01 - In a large mixing bowl, combine green cabbage, red cabbage, carrot, and cilantro. In a separate bowl, whisk together mayonnaise, Greek yogurt, lime juice, honey, salt, and pepper. Toss the dressing with the vegetables until evenly coated. Set aside to allow flavors to meld.
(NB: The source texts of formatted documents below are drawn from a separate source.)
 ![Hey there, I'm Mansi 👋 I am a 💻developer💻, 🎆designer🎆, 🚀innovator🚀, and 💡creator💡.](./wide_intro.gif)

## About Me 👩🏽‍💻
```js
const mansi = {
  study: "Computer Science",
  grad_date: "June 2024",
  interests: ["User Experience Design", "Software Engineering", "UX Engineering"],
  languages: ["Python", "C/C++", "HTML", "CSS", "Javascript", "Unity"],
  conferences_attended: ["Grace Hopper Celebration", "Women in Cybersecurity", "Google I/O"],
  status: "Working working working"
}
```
02 - Pat fish strips dry with paper towels. Whisk together flour, baking powder, paprika, garlic powder, salt, and pepper in a medium bowl. Gradually add cold sparkling water, whisking until the batter is smooth and free of lumps.
03 - Pour vegetable oil into a deep skillet or pot to a depth of about 2 inches. Heat the oil to 350°F (180°C), using a thermometer to maintain temperature.
04 - Dip each fish strip into the batter, allowing excess to drip off. Carefully lower strips into the hot oil in batches, frying for 3 to 4 minutes while turning once, until golden brown and crisp. Remove with tongs and drain on paper towels.
05 - Place several pieces of crispy fish onto each warmed tortilla. Top with a generous serving of slaw, sliced avocado, and a squeeze of fresh lime. Add hot sauce if desired.
06 - Serve tacos immediately while the fish remains hot and crispy for optimal texture and flavor.

# Expert Advice:

01 -
  • The contrast between the crispy, golden fish and the cool, refreshing slaw is genuinely addictive.
  • Everything comes together in under 45 minutes, so you can have restaurant-quality tacos on a weeknight without the stress.
02 -
  • The sparkling water is not a fancy touch—it's essential; the carbonation creates the crispiness, and regular water will leave you with a dense, soggy batter.
  • Don't overcrowd the pan when frying; the oil temperature will drop dramatically if you add too many pieces at once, and you'll end up with greasy, soggy fish instead of crispy tacos.
03 -
  • Make the slaw 15 minutes before you start frying so the flavors have time to marry and the cabbage softens slightly.
  • Keep your batter cold by adding the sparkling water just before you start frying; warm batter won't create those crispy air pockets.